Tax professionals and advisors in India are concerned that the government's proposed changes to the GST rates will increase business uncertainty while also making tax planning procedures more difficult to implement.
After the compensation scheme, which some states have come to rely on, the GST Council is considering whether to adjust the four-tier rate system of 5%, 12%, 18% and 28%.
Increase the 5% rate to 8% while moving a basket of goods to a 3% rate, according to the proposals that have been floated. Furthermore, some believe that the 12% rate should be increased to 18%, while others believe that the 12% and 18% rates should be combined to form a 15% median rate. The highest rate, at 28%, is expected to stay the same.
"The GST rate rationalisation is a concern with uncertainty about what the new GST rates will be, when they will come into effect and how they will impact our businesses," said Mohan Nusetti, senior vice president and head of indirect tax at Lupin India.
Another tax director at a major Indian pharmaceutical company said that, like previous changes, these amendments are likely to cause a lot of confusion because such changes are not always easy to implement.
"For a corporate like ours there are a lot of changes that have to be made in terms of re-pricing our goods in case of these GST changes,," the pharmaceutical tax director said.
Risks and difficulties
In India, corporations appear to be taking a mixed approach to preparing for the coming changes.
Nusetti said his company was preparing for the changes by running in-house GST simulations for their products at various tax rate points to see what impact different percentage changes would have on cashflows, especially given their industry's current inverted tax structure.
According to Vikas Garg, head of indirect tax at Siemens, the majority of the planned changes will affect businesses whose products are subject to lower tax rates such as 5% and 12%, but less so for those paying 18% or 28%.
"All their inventory which is already in the market and priced would have to be changed with appropriate adjustments in their entire supply chain including the distributors and retails," Garg explained. "Often times when there is a downward change in the tax rate such as when 18% becomes 12% or 12% becomes 5% then there is an expectation from the government for the corresponding benefit to be passed on to the ultimate consumer"
A tax director who asked to remain anonymous said that splitting the rates would make dealing with classification more difficult.

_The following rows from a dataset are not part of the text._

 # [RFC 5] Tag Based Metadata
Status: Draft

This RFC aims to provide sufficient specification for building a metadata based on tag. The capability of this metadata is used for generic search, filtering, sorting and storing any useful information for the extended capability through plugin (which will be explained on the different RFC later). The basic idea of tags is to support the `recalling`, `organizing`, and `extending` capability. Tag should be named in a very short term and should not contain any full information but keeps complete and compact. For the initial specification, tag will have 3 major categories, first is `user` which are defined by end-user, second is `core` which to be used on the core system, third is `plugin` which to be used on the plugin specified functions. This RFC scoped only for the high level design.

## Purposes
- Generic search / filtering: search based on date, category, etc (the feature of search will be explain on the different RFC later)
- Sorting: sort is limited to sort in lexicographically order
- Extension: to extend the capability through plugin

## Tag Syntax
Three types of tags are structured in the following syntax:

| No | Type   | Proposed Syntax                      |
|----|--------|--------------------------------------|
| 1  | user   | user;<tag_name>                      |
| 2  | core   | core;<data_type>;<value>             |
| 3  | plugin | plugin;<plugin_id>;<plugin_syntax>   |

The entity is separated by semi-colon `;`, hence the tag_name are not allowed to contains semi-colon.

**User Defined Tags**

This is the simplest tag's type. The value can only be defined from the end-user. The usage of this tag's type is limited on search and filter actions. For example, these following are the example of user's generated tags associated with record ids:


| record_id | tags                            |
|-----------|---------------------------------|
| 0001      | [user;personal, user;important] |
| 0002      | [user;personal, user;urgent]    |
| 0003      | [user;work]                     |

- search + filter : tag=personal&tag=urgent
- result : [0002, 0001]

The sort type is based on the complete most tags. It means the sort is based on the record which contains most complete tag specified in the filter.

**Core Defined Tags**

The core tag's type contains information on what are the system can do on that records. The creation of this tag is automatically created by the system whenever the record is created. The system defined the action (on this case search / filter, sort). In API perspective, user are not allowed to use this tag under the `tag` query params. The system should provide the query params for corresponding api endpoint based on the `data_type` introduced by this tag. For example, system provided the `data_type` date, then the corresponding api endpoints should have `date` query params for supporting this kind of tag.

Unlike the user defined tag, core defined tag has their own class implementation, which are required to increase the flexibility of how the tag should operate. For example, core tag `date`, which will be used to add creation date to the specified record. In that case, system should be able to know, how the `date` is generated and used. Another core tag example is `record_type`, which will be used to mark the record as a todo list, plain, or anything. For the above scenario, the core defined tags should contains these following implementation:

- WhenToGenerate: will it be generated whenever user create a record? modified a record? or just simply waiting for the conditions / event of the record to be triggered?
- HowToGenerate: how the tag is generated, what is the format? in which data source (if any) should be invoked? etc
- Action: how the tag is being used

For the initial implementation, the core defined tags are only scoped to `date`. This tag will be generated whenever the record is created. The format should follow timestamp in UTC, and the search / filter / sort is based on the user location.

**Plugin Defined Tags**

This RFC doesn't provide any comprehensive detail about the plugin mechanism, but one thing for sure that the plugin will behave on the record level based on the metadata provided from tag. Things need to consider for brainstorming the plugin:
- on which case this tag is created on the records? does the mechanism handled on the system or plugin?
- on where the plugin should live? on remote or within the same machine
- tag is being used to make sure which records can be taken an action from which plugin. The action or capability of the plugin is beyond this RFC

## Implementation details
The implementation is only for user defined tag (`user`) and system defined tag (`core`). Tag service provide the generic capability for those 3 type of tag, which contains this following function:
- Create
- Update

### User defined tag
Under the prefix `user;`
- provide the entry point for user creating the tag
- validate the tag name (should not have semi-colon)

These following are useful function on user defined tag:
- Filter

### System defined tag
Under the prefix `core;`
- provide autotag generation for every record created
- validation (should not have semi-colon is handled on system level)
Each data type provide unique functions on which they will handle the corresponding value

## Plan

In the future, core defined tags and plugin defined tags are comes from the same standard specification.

Also, if the goods and services subject to the 5% rate were divided into two categories, 3 % and 8%, everyone would prefer to be in the lower category.
"So, there would be a lot of classification issues that would come up and the dream of the One India One tax regime would be further diluted," the pharmaceutical tax director explained.
There would also be issues with estimating the amount of inventory needed for goods and services, as well as the additional costs of rate changes, as well as calculating how much lower to price products so that the consumer is compensated and anti-profiteering disputes are avoided.
Technology and the future
Any proposed changes are likely to present businesses with technological challenges.
"Nowadays everything is automated," the tax director of a pharmaceutical company explained, "meaning that you have to make multiple changes in case the product slab is revised." Even a three-percentage-point reduction, from 8% to 5%, will have significant consequences.
Some businesses, on the other hand, have decided to wait and see until the GST Council makes a final announcement.
"Unless there is anything official… we cannot act on it. Otherwise, everything would just be speculation at this time," Garg said.
Amit Gupta, director of tax at Dell, agreed that his company should wait and see "until we see what changes" the government announces.
However, some argue that the government should defer any changes to the GST rate due to the country's inflationary challenges.
Whatever the GST Council decides, it will stoke debate in a country that, like the rest of the world, is grappling with rising inflation and shrinking state government budgets. Companies will suffer the consequences of any announced changes, no matter how minor they are.